(Goal of the exercise): Say how many lines of the material include "controller". Give the number without any other text.

(Exercise inputs):
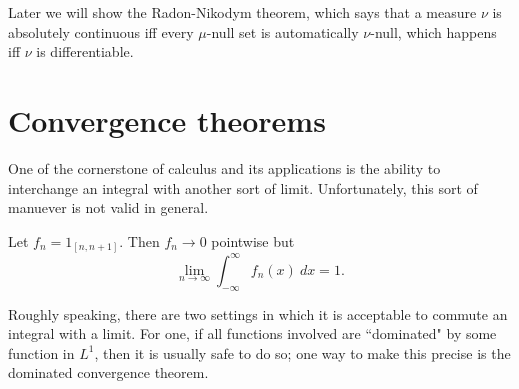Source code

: \begin{subsec}
Later we will show the Radon-Nikodym theorem, which says that a measure $\nu$ is absolutely continuous iff every $\mu$-null set is automatically $\nu$-null, which happens iff $\nu$ is differentiable.
\end{subsec}


\section{Convergence theorems}
One of the cornerstone of calculus and its applications is the ability to interchange an integral with another sort of limit.
Unfortunately, this sort of manuever is not valid in general.

\begin{example}
Let $f_{n} = 1_{[n, n + 1]}$. Then $f_{n} \to 0$ pointwise but
\[\lim_{n \to \infty} \int_{-\infty}^{\infty} f_{n}(x) ~dx = 1.\]
\end{example}

\begin{subsec}
Roughly speaking, there are two settings in which it is acceptable to commute an integral with a limit.
For one, if all functions involved are ``dominated" by some function in $L^1$, then it is usually safe to do so; one way to make this precise is the dominated convergence theorem.
\end{subsec}

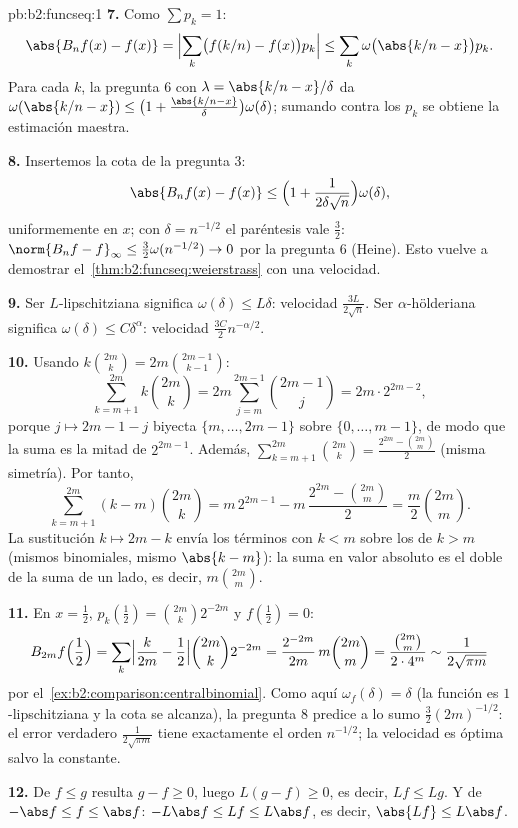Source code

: \begin{solution}{pb:b2:funcseq:1}
\textbf{7.} Como $\sum p_k = 1$:
\[
\abs{B_nf(x) - f(x)}
= \Bigl|\sum_k\bigl(f(k/n) - f(x)\bigr)p_k\Bigr|
\leq \sum_k\omega\bigl(\abs{k/n - x}\bigr)p_k .
\]
Para cada $k$, la pregunta 6 con $\lambda = \abs{k/n - x}/\delta$
da $\omega(\abs{k/n-x}) \leq \bigl(1 +
\frac{\abs{k/n-x}}\delta\bigr)\omega(\delta)$; sumando contra los
$p_k$ se obtiene la estimación maestra.

\textbf{8.} Insertemos la cota de la pregunta 3:
\[
\abs{B_nf(x) - f(x)} \leq \Bigl(1 +
\frac{1}{2\delta\sqrt n}\Bigr)\omega(\delta),
\]
uniformemente en $x$; con $\delta = n^{-1/2}$ el paréntesis vale
$\frac32$: $\norm{B_nf - f}_\infty \leq \frac32\omega(n^{-1/2}) \to
0$ por la pregunta 6 (Heine). Esto vuelve a demostrar el~\cref{thm:b2:funcseq:weierstrass} con una velocidad.

\textbf{9.} Ser $L$-lipschitziana significa $\omega(\delta) \leq
L\delta$: velocidad $\frac{3L}{2\sqrt n}$. Ser $\alpha$-hölderiana
significa $\omega(\delta) \leq C\delta^\alpha$: velocidad
$\frac{3C}{2} n^{-\alpha/2}$.

\textbf{10.} Usando $k\binom{2m}k = 2m\binom{2m-1}{k-1}$:
\[
\sum_{k=m+1}^{2m}k\binom{2m}k
= 2m\sum_{j=m}^{2m-1}\binom{2m-1}{j}
= 2m\cdot 2^{2m-2},
\]
porque $j \mapsto 2m-1-j$ biyecta $\{m,\dots,2m-1\}$ sobre
$\{0,\dots,m-1\}$, de modo que la suma es la mitad de $2^{2m-1}$.
Además, $\sum_{k=m+1}^{2m}\binom{2m}k = \frac{2^{2m} -
\binom{2m}m}{2}$ (misma simetría). Por tanto,
\[
\sum_{k=m+1}^{2m}(k-m)\binom{2m}k
= m\,2^{2m-1} - m\,\frac{2^{2m} - \binom{2m}m}{2}
= \frac m2\binom{2m}m .
\]
La sustitución $k \mapsto 2m-k$ envía los términos con $k < m$
sobre los de $k > m$ (mismos binomiales, mismo $\abs{k-m}$): la
suma en valor absoluto es el doble de la suma de un lado, es decir,
$m\binom{2m}m$.

\textbf{11.} En $x = \frac12$, $p_k(\tfrac12) = \binom{2m}k2^{-2m}$
y $f(\tfrac12) = 0$:
\[
B_{2m}f\Bigl(\frac12\Bigr)
= \sum_k\Bigl|\frac{k}{2m} - \frac12\Bigr|
\binom{2m}k 2^{-2m}
= \frac{2^{-2m}}{2m}\,m\binom{2m}m
= \frac{\binom{2m}m}{2\cdot4^m}
\sim \frac{1}{2\sqrt{\pi m}}
\]
por el~\cref{ex:b2:comparison:centralbinomial}. Como aquí
$\omega_f(\delta) = \delta$ (la función es $1$-lipschitziana y la
cota se alcanza), la pregunta 8 predice a lo sumo
$\frac32(2m)^{-1/2}$: el error verdadero $\frac{1}{2\sqrt{\pi m}}$
tiene exactamente el orden $n^{-1/2}$; la velocidad es óptima salvo
la constante.

\textbf{12.} De $f \leq g$ resulta $g - f \geq 0$, luego $L(g-f)
\geq 0$, es decir, $Lf \leq Lg$. Y de $-\abs f \leq f \leq \abs f$:
$-L\abs f \leq Lf \leq L\abs f$, es decir, $\abs{Lf} \leq L\abs f$.


\end{solution}
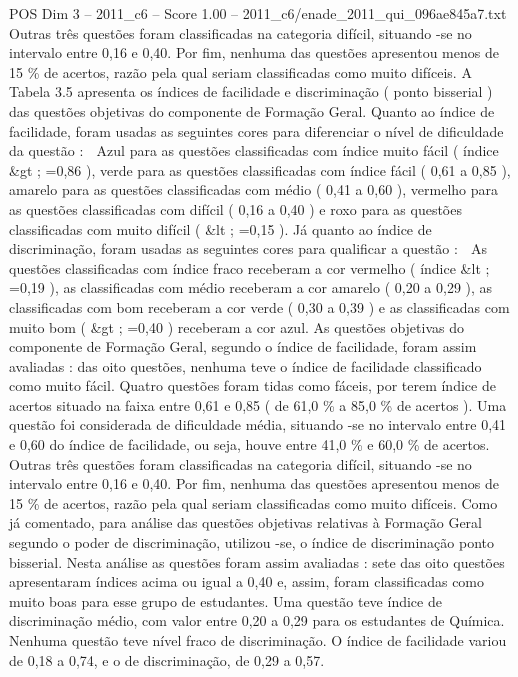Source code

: \begin{textsample}{POS Dim 3 – 2011\_c6 – Score 1.00 – 2011\_c6/enade\_2011\_qui\_096ae845a7.txt}
Outras três questões foram classificadas na categoria difícil, situando -se no intervalo entre 0,16 e 0,40.
Por fim, nenhuma das questões apresentou menos de 15 \% de acertos, razão pela qual seriam classificadas como muito difíceis.
A Tabela 3.5 apresenta os índices de facilidade e discriminação ( ponto bisserial ) das questões objetivas do componente de Formação Geral.
Quanto ao índice de facilidade, foram usadas as seguintes cores para diferenciar o nível de dificuldade da questão :  Azul para as questões classificadas com índice muito fácil ( índice \&gt ; =0,86 ), verde para as questões classificadas com índice fácil ( 0,61 a 0,85 ), amarelo para as questões classificadas com médio ( 0,41 a 0,60 ), vermelho para as questões classificadas com difícil ( 0,16 a 0,40 ) e roxo para as questões classificadas com muito difícil ( \&lt ; =0,15 ).
Já quanto ao índice de discriminação, foram usadas as seguintes cores para qualificar a questão :  As questões classificadas com índice fraco receberam a cor vermelho ( índice \&lt ; =0,19 ), as classificadas com médio receberam a cor amarelo ( 0,20 a 0,29 ), as classificadas com bom receberam a cor verde ( 0,30 a 0,39 ) e as classificadas com muito bom ( \&gt ; =0,40 ) receberam a cor azul.
As questões objetivas do componente de Formação Geral, segundo o índice de facilidade, foram assim avaliadas : das oito questões, nenhuma teve o índice de facilidade classificado como muito fácil.
Quatro questões foram tidas como fáceis, por terem índice de acertos situado na faixa entre 0,61 e 0,85 ( de 61,0 \% a 85,0 \% de acertos ).
Uma questão foi considerada de dificuldade média, situando -se no intervalo entre 0,41 e 0,60 do índice de facilidade, ou seja, houve entre 41,0 \% e 60,0 \% de acertos.
Outras três questões foram classificadas na categoria difícil, situando -se no intervalo entre 0,16 e 0,40.
Por fim, nenhuma das questões apresentou menos de 15 \% de acertos, razão pela qual seriam classificadas como muito difíceis.
Como já comentado, para análise das questões objetivas relativas à Formação Geral segundo o poder de discriminação, utilizou -se, o índice de discriminação ponto bisserial.
Nesta análise as questões foram assim avaliadas : sete das oito questões apresentaram índices acima ou igual a 0,40 e, assim, foram classificadas como muito boas para esse grupo de estudantes.
Uma questão teve índice de discriminação médio, com valor entre 0,20 a 0,29 para os estudantes de Química.
Nenhuma questão teve nível fraco de discriminação.
O índice de facilidade variou de 0,18 a 0,74, e o de discriminação, de 0,29 a 0,57.

\end{textsample}
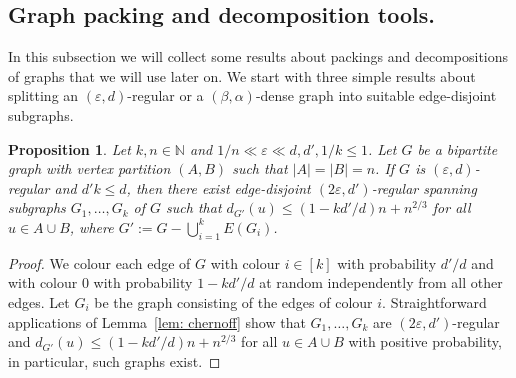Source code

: \documentclass[a4paper, 11pt, reqno]{amsart}
\newtheorem{proposition}[definition]{Proposition}
\numberwithin{equation}{section}
\newcommand{\1}{{\rm 1\hspace*{-0.4ex}%
\rule{0.1ex}{1.52ex}\hspace*{0.2ex}}}
\newcommand{\N}{\mathbb N}
\renewcommand{\epsilon}{\varepsilon}
\begin{document}
\subsection{Graph packing and decomposition tools.}
\label{sec2.4}
In this subsection we will collect some results about packings and decompositions of graphs that we will use later on.
We start with three simple results about splitting an $(\epsilon,d)$-regular or a $(\beta,\alpha)$-dense graph into suitable edge-disjoint subgraphs.

\begin{proposition}\label{prop: part  eps reg}
Let $k,n\in \N$ and $1/n \ll\epsilon \ll  d,d',1/k \leq 1$.
Let $G$ be a bipartite graph with vertex partition $(A,B)$ such that $|A|=|B|=n$.
If $G$ is $(\epsilon,d)$-regular and $d'k\leq d$,
then there exist edge-disjoint $(2\epsilon,d')$-regular spanning subgraphs $G_1,\ldots, G_k$ of $G$ 
such that $d_{G'}(u)\leq (1-kd'/d)n + n^{2/3}$ for all $u\in A\cup B$, where $G':=G-\bigcup_{i=1}^k E(G_i)$.

\end{proposition}
\begin{proof}
We colour each edge of $G$ with colour $i\in [k]$ with probability $d'/d$ and with colour $0$ with probability $1-kd'/d$ at random independently from all other edges. 
Let $G_i$ be the graph consisting of the edges of colour $i$.
Straightforward applications of Lemma~\ref{lem: chernoff} show that $G_1,\ldots,G_k$ are $(2\epsilon,d')$-regular
and  $d_{G'}(u)\leq (1-kd'/d)n + n^{2/3}$ for all $u\in A\cup B$ with positive probability, 
in particular, such graphs exist.
\end{proof}
\end{document}
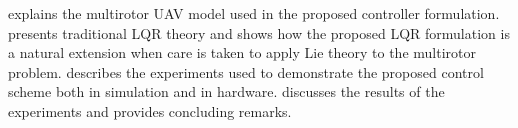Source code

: 

 explains the multirotor UAV model used in the proposed
controller formulation.  presents traditional LQR
theory and shows how the proposed LQR formulation is a natural extension when
care is taken to apply Lie theory to the multirotor problem.
 describes the experiments used to demonstrate the
proposed control scheme both in simulation and in hardware.
 discusses the results of the experiments and
 provides concluding remarks.
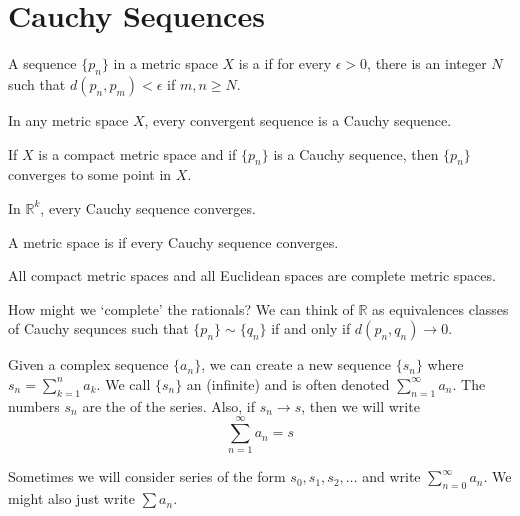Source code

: \documentclass{jacky}
\newcommand{\rr}{\mathbb{R}}
\begin{document}
\section*{Cauchy Sequences}

\begin{bdefi}
  A sequence $\{p_n\}$ in a metric space $X$ is a  if
  for every $\epsilon>0$, there is an integer $N$ such that
  $d(p_n,p_m)<\epsilon$ if $m,n\ge N$.
\end{bdefi}

\begin{prop}
  In any metric space $X$, every convergent sequence is a Cauchy sequence.
\end{prop}

\begin{prop}
  If $X$ is a compact metric space and if $\{p_n\}$ is a Cauchy sequence, then
  $\{p_n\}$ converges to some point in $X$.
\end{prop}

\begin{prop}
  In $\rr^k$, every Cauchy sequence converges.
\end{prop}

\begin{defi}
  A metric space is  if every Cauchy sequence converges.
\end{defi}

\begin{prop}
  All compact metric spaces and all Euclidean spaces are complete metric spaces.
\end{prop}

\begin{note}
  How might we `complete' the rationals? We can think of $\rr$ as equivalences
  classes of Cauchy sequnces such that $\{p_n\}\sim\{q_n\}$ if and only if
  $d(p_n,q_n)\to0$.
\end{note}

\begin{bdefi}
  Given a complex sequence $\{a_n\}$, we can create a new sequence $\{s_n\}$
  where $s_n=\sum_{k=1}^na_k$. We call $\{s_n\}$ an (infinite) 
  and is often denoted $\sum_{n=1}^\infty a_n$. The numbers $s_n$ are the
   of the series. Also, if $s_n\to s$, then we will write
  $$\sum_{n=1}^\infty a_n=s$$
\end{bdefi}

\begin{note}
  Sometimes we will consider series of the form $s_0,s_1,s_2,\ldots$ and write
  $\sum_{n=0}^\infty a_n$. We might also just write $\sum a_n$.
\end{note}
\end{document}
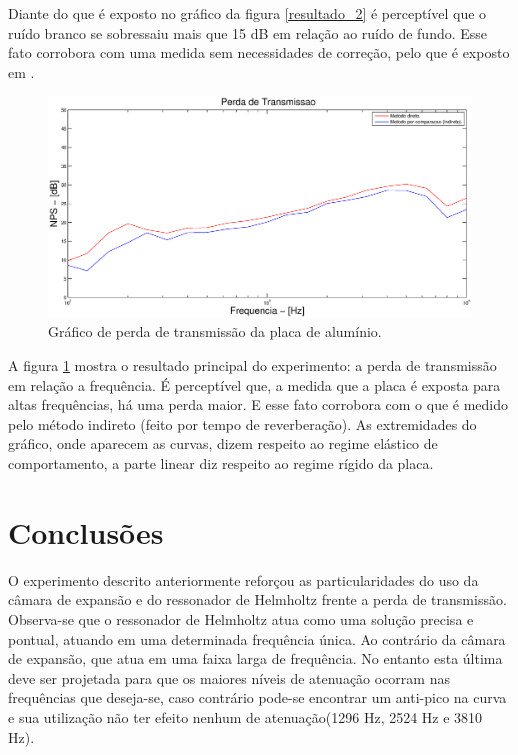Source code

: Diante do que é exposto no gráfico da figura \ref{resultado_2} é perceptível que o ruído branco se sobressaiu mais que 15 dB em relação ao ruído de fundo. Esse fato corrobora com uma medida sem necessidades de correção, pelo que é exposto em \cite{silva2009simulaccao}.

\newpage
\begin{figure}[h]
\hspace{-4.5cm}
\includegraphics[scale=0.6]{codigo/perda_transmissao.eps}
\caption{Gráfico de perda de transmissão da placa de alumínio.}
\label{resultado_3}
\end{figure}

A figura \ref{resultado_3} mostra o resultado principal do experimento: a perda de transmissão em relação a frequência. É perceptível que, a medida que a placa é exposta para altas frequências, há uma perda maior. E esse fato corrobora com o que é medido pelo método indireto (feito por tempo de reverberação). As extremidades do gráfico, onde aparecem as curvas, dizem respeito ao regime elástico de comportamento, a parte linear diz respeito ao regime rígido da placa.


\chapter{Conclusões}\label{conclusoes}

O experimento descrito anteriormente reforçou as particularidades do uso da câmara de expansão e do ressonador de Helmholtz frente a perda de transmissão. Observa-se que o ressonador de Helmholtz atua como uma solução precisa e pontual, atuando em uma determinada frequência única. Ao contrário da câmara de expansão, que atua em uma faixa larga de frequência. No entanto esta última deve ser projetada para que os maiores níveis de atenuação ocorram nas frequências que deseja-se, caso contrário pode-se encontrar um anti-pico na curva e sua utilização não ter efeito nenhum de atenuação(1296 Hz, 2524 Hz e 3810 Hz).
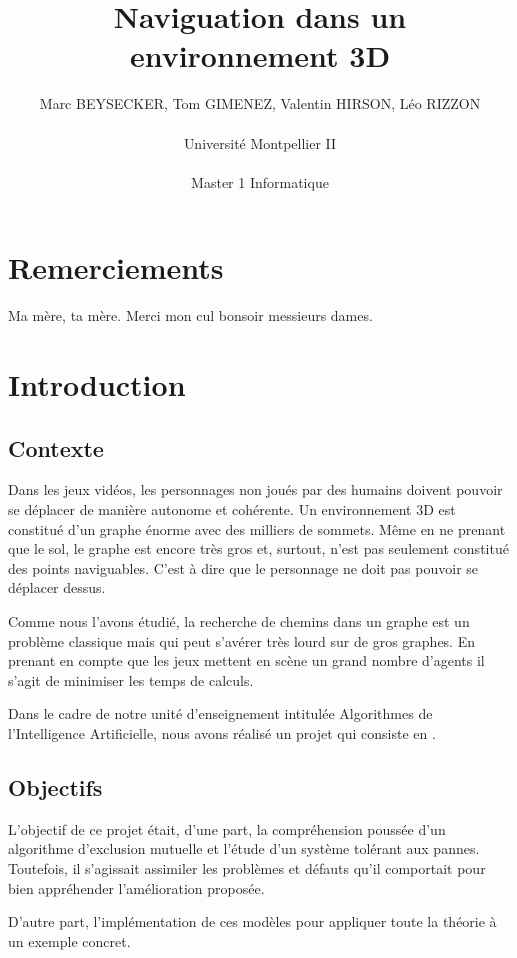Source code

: \documentclass[a4paper,12pt]{report}
\title{Naviguation dans un environnement 3D \vspace{0.5cm}}
\author{Marc BEYSECKER, Tom GIMENEZ, Valentin HIRSON, Léo RIZZON\\  \\Université Montpellier II \\  \\Master 1 Informatique}
\date{}
\begin{document}
\maketitle

\tableofcontents

\newpage

\chapter{Remerciements}

Ma mère, ta mère. Merci mon cul bonsoir messieurs dames.

\chapter{Introduction}


\section*{Contexte}

Dans les jeux vidéos, les personnages non joués par des humains doivent pouvoir se déplacer de manière autonome et cohérente. Un environnement 3D est constitué d'un graphe énorme avec des milliers de sommets. Même en ne prenant que le sol, le graphe est encore très gros et, surtout, n'est pas seulement constitué des points naviguables. C'est à dire que le personnage ne doit pas pouvoir se déplacer dessus.

Comme nous l'avons étudié, la recherche de chemins dans un graphe est un problème classique mais qui peut s'avérer très lourd sur de gros graphes. En prenant en compte que les jeux mettent en scène un grand nombre d'agents il s'agit de minimiser les temps de calculs. 


Dans le cadre de notre unité d'enseignement intitulée Algorithmes de l'Intelligence Artificielle, nous avons réalisé un projet qui consiste en .


\section*{Objectifs}

L'objectif de ce projet était, d'une part, la compréhension poussée d'un algorithme d'exclusion mutuelle et l'étude d'un système tolérant aux pannes.  Toutefois, il s'agissait assimiler les problèmes et défauts qu'il comportait pour bien appréhender l'amélioration proposée.

D'autre part, l'implémentation de ces modèles pour appliquer toute la théorie à un exemple concret.
\end{document}
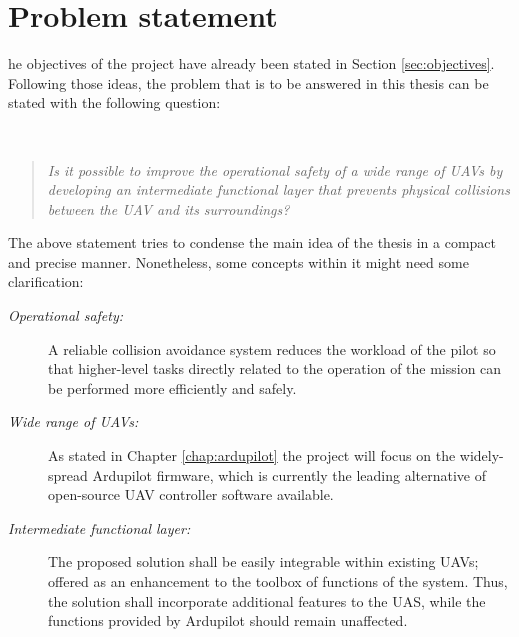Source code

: 
\let\textcircled=\pgftextcircled
\chapter{Problem statement} \label{chap:problem}

he objectives of the project have already been stated in Section \ref{sec:objectives}.
Following those ideas, the problem that is to be answered in this thesis can be stated with the following question:

\begin{flushright}
	\colorbox{teal!30}{\begin{minipage}[c]{0.01\textwidth}
		~\\[6em]
	\end{minipage}}
	\hspace{-2em}
	\begin{minipage}[c]{0.95\textwidth}
		\begin{quote}
			\large \em
			Is it possible to improve the operational safety of a wide range of UAVs by developing an intermediate functional layer that prevents physical collisions between the UAV and its surroundings?
		\end{quote}
	\end{minipage}
\end{flushright}

The above statement tries to condense the main idea of the thesis in a compact and precise manner.
Nonetheless, some concepts within it might need some clarification:

\begin{description}

	\item[\itshape Operational safety:] A reliable collision avoidance system reduces the workload of the pilot so that higher-level tasks directly related to the operation of the mission can be performed more efficiently and safely.
	\item[\itshape Wide range of UAVs:] As stated in Chapter \ref{chap:ardupilot} the project will focus on the widely-spread Ardupilot firmware, which is currently the leading alternative of open-source UAV controller software available.
	\item[\itshape Intermediate functional layer:] The proposed solution shall be easily integrable within existing UAVs; offered as an enhancement to the toolbox of functions of the system.
		Thus, the solution shall incorporate additional features to the UAS, while the functions provided by Ardupilot should remain unaffected.

\end{description}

(Written reply): 2